FIG. 25 illustrates a section of a rather large building including vertical
columns 171 and horizontal floor and ceiling slabs 172 and 173. Curtain
walls 174 are mounted at the exterior of the building. Reference numerals
175 and 176 indicate partition walls including wall studs 177 constructed
in accordance with the present invention. Since the walls 175 and 176
function to divide or separate the interior space on a floor of the
building and are not load bearing, the core of the structural members may
be formed of a relatively lightweight material such as lightweight gypsum.

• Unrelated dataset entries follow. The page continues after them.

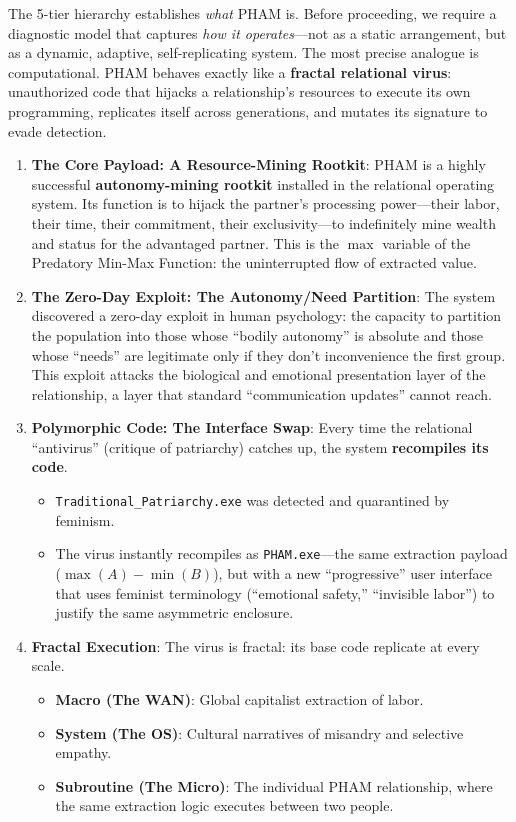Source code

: \documentclass[12pt, letterpaper]{article}
\begin{document}
The 5-tier hierarchy establishes \textit{what} PHAM is. Before proceeding, we require a diagnostic model that captures \textit{how it operates}---not as a static arrangement, but as a dynamic, adaptive, self-replicating system. The most precise analogue is computational. PHAM behaves exactly like a \textbf{fractal relational virus}: unauthorized code that hijacks a relationship's resources to execute its own programming, replicates itself across generations, and mutates its signature to evade detection.

\begin{enumerate}
    \item \textbf{The Core Payload: A Resource-Mining Rootkit}: PHAM is a highly successful \textbf{autonomy-mining rootkit} installed in the relational operating system. Its function is to hijack the partner's processing power---their labor, their time, their commitment, their exclusivity---to indefinitely mine wealth and status for the advantaged partner. This is the $\max$ variable of the Predatory Min-Max Function: the uninterrupted flow of extracted value.
    
    \item \textbf{The Zero-Day Exploit: The Autonomy/Need Partition}: The system discovered a zero-day exploit in human psychology: the capacity to partition the population into those whose ``bodily autonomy'' is absolute and those whose ``needs'' are legitimate only if they don't inconvenience the first group. This exploit attacks the biological and emotional presentation layer of the relationship, a layer that standard ``communication updates'' cannot reach.
    
    \item \textbf{Polymorphic Code: The Interface Swap}: Every time the relational ``antivirus'' (critique of patriarchy) catches up, the system \textbf{recompiles its code}. 
    \begin{itemize}
        \item \texttt{Traditional\_Patriarchy.exe} was detected and quarantined by feminism. 
        \item The virus instantly recompiles as \texttt{PHAM.exe}---the same extraction payload ($\max(A) - \min(B)$), but with a new ``progressive'' user interface that uses feminist terminology (``emotional safety,'' ``invisible labor'') to justify the same asymmetric enclosure.
    \end{itemize}
    
    \item \textbf{Fractal Execution}: The virus is fractal: its base code replicate at every scale.
    \begin{itemize}
        \item \textbf{Macro (The WAN)}: Global capitalist extraction of labor.
        \item \textbf{System (The OS)}: Cultural narratives of misandry and selective empathy.
        \item \textbf{Subroutine (The Micro)}: The individual PHAM relationship, where the same extraction logic executes between two people.
    \end{itemize}
\end{enumerate}
\end{document}
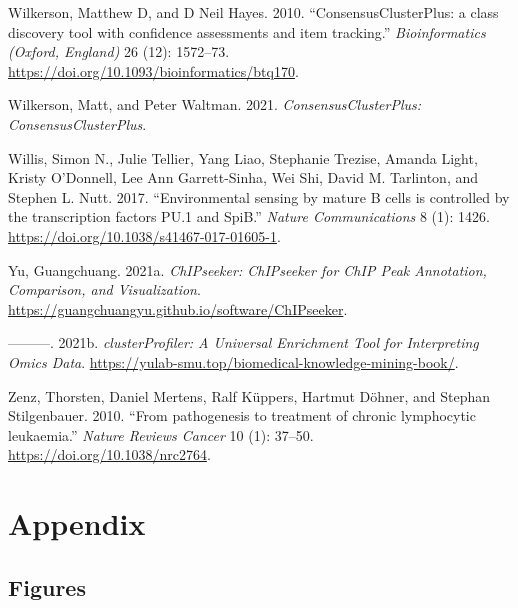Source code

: \documentclass[11pt, a4paper, twosided]{book}
\newenvironment{CSLReferences}%
  {}%
  {\par}
\begin{document}
\begin{CSLReferences}{1}{0}
\leavevmode{}%
Wilkerson, Matthew D, and D Neil Hayes. 2010. {``{ConsensusClusterPlus: a class discovery tool with confidence assessments and item tracking.}''} \emph{Bioinformatics (Oxford, England)} 26 (12): 1572--73. \url{https://doi.org/10.1093/bioinformatics/btq170}.

\leavevmode{}%
Wilkerson, Matt, and Peter Waltman. 2021. \emph{ConsensusClusterPlus: ConsensusClusterPlus}.

\leavevmode{}%
Willis, Simon N., Julie Tellier, Yang Liao, Stephanie Trezise, Amanda Light, Kristy O'Donnell, Lee Ann Garrett-Sinha, Wei Shi, David M. Tarlinton, and Stephen L. Nutt. 2017. {``{Environmental sensing by mature B cells is controlled by the transcription factors PU.1 and SpiB}.''} \emph{Nature Communications} 8 (1): 1426. \url{https://doi.org/10.1038/s41467-017-01605-1}.

\leavevmode{}%
Yu, Guangchuang. 2021a. \emph{ChIPseeker: ChIPseeker for ChIP Peak Annotation, Comparison, and Visualization}. \url{https://guangchuangyu.github.io/software/ChIPseeker}.

\leavevmode{}%
---------. 2021b. \emph{clusterProfiler: A Universal Enrichment Tool for Interpreting Omics Data}. \url{https://yulab-smu.top/biomedical-knowledge-mining-book/}.

\leavevmode{}%
Zenz, Thorsten, Daniel Mertens, Ralf Küppers, Hartmut Döhner, and Stephan Stilgenbauer. 2010. {``{From pathogenesis to treatment of chronic lymphocytic leukaemia}.''} \emph{Nature Reviews Cancer} 10 (1): 37--50. \url{https://doi.org/10.1038/nrc2764}.

\end{CSLReferences}
\indent
\setlength{\parindent}{17pt}
\setlength{\leftskip}{0pt}
\setlength{\parskip}{0pt}

\newpage

\hypertarget{appendix}{%
\chapter*{Appendix}\label{appendix}}

\hypertarget{figures}{%
\section*{Figures}\label{figures}}
\end{document}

Load bearing refers to a load parallel to the long length of a stud; such
a stud will normally bear a transverse load, that is, a load which is
substantially perpendicular to the long length of the stud. The curtain
wall 174 is also not load bearing and may be structured in accordance with
this invention.
In the previously described embodiments of the invention, the main body of
the structural members includes a core at least partially covered by at
least one backing sheet. FIG. 26 illustrates an embodiment of the
invention wherein the core 181 forming the main body has sufficient
structural integrity that exterior backing sheets are not needed. For
example, the core 181 may be made of a gypsum-cement composition, or it
may be made of gypsum with a fiber filler or binder. In FIG. 26, the
number 182 indicates the strands of a fiber such as the paper fiber
normally used in the above described backing sheets. In such an instance,
backing sheets are included in the main body but are incorporated as
fibers within the core material. The core 181 is secured to edge strips
183 made, for example, of sheet metal. The strips 183 include inwardly
angled flanges 184. The member shown in FIG. 26 is preferably constructed
by casting the core 181 in place between the flanges 184.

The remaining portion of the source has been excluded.